Ben Şerefsiz Değilim

Üç kelime; haksızlığın değil de anlaşılmamışlığın ağırlığı altından çıkan kırgın ve cılız feryat, son söz…

Ben Şerefsiz Değilim- İndigo Dergisi

Dün, görevinden alındığı için intihar eden bir sendika başkanının haberi manşetlerdeydi. Acılardan beslenen bir zihniyete sahip değilim, bu yüzden ne ismi, ne de cismi lazım. Ancak arkasında bıraktığı intihar notu canımı acıtmadı desem yalan olur. Bıraktığı notta şöyle diyordu:

“Görevimden alındığım için intihar ediyorum, ben şerefsiz değilim; bu zamana kadar kimseye haksızlık etmedim, herkesten özür diliyorum.”


Şu iki satırlık intihar notu bana birçok şey anlatıyor ve anlattığı şeyler bir insanın intihar etmesinden çok, onu intihara sürükleyen süreçten dolayı beni üzüntüye sevk ediyor. Gazetelerde küçücük bir paragraf işgal etmesinin dışında pekte yer kaplamayan bu haber, esasen bir toplumsal sorunu haykırıyor. Bu sorunu okuyucuyla paylaşmak istedim.

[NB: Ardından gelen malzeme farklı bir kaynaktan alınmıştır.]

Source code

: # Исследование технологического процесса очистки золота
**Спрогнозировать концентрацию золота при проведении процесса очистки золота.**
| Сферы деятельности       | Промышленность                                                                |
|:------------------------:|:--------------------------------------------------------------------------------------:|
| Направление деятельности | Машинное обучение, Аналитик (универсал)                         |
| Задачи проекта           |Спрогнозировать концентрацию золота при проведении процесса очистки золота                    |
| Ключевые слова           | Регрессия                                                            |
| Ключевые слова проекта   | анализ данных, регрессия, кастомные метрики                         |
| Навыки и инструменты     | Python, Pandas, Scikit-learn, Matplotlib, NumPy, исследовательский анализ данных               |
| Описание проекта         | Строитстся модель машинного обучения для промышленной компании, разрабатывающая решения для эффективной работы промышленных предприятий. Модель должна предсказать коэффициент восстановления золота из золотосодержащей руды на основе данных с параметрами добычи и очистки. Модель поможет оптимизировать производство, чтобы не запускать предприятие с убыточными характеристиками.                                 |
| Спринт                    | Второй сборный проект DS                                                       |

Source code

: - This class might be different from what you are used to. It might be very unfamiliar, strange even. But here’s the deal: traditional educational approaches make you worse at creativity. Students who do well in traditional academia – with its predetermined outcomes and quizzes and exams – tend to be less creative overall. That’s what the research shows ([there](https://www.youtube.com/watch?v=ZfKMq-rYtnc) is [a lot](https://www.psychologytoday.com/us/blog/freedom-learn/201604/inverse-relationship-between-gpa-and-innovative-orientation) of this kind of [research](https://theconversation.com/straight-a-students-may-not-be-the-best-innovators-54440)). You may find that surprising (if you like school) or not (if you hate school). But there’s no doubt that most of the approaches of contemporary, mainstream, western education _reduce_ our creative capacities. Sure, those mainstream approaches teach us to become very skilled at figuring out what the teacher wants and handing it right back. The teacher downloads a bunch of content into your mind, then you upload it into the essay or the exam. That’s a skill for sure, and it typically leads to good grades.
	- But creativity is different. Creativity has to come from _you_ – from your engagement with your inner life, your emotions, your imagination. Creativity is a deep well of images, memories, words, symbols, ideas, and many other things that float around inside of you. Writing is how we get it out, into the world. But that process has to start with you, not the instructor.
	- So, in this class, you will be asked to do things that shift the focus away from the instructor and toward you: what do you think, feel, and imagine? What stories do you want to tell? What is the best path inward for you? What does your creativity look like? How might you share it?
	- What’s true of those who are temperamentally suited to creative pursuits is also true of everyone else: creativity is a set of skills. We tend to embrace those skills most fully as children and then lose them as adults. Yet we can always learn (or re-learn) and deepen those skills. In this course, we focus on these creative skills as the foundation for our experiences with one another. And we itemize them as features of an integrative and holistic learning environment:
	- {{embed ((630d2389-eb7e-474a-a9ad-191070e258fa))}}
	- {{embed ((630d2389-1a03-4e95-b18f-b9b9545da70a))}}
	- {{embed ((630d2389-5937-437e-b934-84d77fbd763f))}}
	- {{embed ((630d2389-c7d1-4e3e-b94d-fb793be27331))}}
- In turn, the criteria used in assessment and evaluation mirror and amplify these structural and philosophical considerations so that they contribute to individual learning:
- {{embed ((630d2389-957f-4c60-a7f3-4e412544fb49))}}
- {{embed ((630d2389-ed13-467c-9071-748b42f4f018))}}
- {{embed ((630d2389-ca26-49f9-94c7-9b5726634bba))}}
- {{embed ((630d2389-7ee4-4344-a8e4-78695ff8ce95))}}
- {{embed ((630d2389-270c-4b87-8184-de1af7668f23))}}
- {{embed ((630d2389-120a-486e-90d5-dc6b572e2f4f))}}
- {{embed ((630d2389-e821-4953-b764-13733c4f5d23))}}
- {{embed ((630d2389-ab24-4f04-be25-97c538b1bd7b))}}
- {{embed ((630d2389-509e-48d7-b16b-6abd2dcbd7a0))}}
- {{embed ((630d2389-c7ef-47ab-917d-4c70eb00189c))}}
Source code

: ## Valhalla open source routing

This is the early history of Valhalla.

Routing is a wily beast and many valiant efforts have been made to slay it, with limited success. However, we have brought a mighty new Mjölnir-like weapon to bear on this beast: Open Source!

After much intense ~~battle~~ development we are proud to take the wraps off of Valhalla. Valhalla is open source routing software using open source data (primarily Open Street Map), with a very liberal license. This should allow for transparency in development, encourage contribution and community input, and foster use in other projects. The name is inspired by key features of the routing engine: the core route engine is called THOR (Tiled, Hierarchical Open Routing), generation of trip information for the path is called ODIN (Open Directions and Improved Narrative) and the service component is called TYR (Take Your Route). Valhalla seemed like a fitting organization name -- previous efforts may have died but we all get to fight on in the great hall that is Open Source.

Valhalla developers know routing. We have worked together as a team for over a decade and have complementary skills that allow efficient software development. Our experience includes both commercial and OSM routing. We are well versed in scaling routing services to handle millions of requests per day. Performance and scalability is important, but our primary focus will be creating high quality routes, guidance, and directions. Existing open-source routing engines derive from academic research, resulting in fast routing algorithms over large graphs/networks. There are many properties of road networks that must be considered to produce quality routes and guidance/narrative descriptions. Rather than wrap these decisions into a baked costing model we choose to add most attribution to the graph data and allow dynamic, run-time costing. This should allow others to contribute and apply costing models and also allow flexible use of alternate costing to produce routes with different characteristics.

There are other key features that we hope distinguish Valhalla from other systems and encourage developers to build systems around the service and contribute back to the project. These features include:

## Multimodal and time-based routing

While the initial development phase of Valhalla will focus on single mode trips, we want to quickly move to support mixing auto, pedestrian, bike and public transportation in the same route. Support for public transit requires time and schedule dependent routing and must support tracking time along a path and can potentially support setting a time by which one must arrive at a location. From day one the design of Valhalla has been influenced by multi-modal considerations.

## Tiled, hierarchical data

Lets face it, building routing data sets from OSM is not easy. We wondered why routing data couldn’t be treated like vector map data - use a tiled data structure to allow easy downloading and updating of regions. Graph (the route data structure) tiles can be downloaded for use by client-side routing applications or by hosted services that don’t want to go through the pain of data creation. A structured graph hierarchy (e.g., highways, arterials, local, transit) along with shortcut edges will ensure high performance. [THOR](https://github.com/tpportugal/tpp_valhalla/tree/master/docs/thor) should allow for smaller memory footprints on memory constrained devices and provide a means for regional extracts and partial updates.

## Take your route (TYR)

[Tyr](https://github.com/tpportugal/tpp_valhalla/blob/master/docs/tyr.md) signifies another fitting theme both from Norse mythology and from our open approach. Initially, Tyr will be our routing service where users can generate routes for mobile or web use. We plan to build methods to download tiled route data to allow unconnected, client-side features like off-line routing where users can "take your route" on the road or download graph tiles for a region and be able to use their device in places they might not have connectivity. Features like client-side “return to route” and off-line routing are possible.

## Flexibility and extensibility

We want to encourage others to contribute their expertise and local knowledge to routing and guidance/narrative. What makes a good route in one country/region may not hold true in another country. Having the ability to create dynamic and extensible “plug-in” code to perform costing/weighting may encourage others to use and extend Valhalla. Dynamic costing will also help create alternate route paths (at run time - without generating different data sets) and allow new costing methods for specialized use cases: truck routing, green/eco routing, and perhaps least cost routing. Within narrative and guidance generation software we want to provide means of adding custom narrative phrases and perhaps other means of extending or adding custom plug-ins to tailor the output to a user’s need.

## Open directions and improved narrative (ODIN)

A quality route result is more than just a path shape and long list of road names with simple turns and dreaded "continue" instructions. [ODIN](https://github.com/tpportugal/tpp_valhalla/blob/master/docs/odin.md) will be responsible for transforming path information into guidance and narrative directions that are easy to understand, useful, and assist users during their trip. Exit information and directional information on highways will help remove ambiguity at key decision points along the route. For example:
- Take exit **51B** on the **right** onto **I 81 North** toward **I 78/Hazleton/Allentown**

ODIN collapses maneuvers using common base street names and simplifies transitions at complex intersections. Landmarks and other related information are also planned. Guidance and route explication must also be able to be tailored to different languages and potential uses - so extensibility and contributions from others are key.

Görevimden alındığım için…” Görevlerimiz, unvan ve makamlarımız gerçekten de yaşamımıza son vermemize değecek şeyler mi? Yaşamın onlarsız olamayacağına nasıl da alıştırıldık. Çocukluğunu dahi yaşam maratonuna atıflar yapılan evlerde geçiren insanlar, gençliklerinde hırs aşısıyla zehirlenerek büyütülmüyorlar mı? ‘aman evladım! Çok çalış doktor ol, pilot ya da mühendis…’ Oysa çoğu anne-baba “insan ol!” demeyi unutuyor. Hep kariyer endeksli bir geleceği inşa etmeleri konusunda çocuklara telkinlerde bulunuluyor. Elbette bu kötü olmamakla birlikte, esas çizgisinden sapınca, durum raydan çıkan bir trenden farksız oluyor. Bazen hayat kurtaran bir doktor, hastalarına karşı en basit insani haslet olan hoşgörüden dahi yoksun olabiliyor. Örnekleri yaşamın içinden ispatla çoğaltılabilir. Bir insan eksiksizce donatılmış bir masada doyabildiği gibi, bayatlamış bir ekmekle de doyabiliyor. Nice zenginler var ki devran ters dönünce yokluğu da kucaklamış ve yaşamlarını sürdürmüşlerdir; tabii aynı durumda aksini yapanları da göz ardı edemeyiz. Ancak bu durum, insanın yaşamak için temel ihtiyaçlarından ötesine de kendini fazla kaptırmaması gerektiği gerçeğini değiştirmiyor. Elbette henüz tanışan iki insanın birbirine isimlerinden sonra sordukları ilk sorunun ‘ne iş yapıyorsun?’ şeklinde olduğu bir ülkede, bu kariyer temelli yaşam görüşünü tartışmak duvarla konuşmaktan farksız.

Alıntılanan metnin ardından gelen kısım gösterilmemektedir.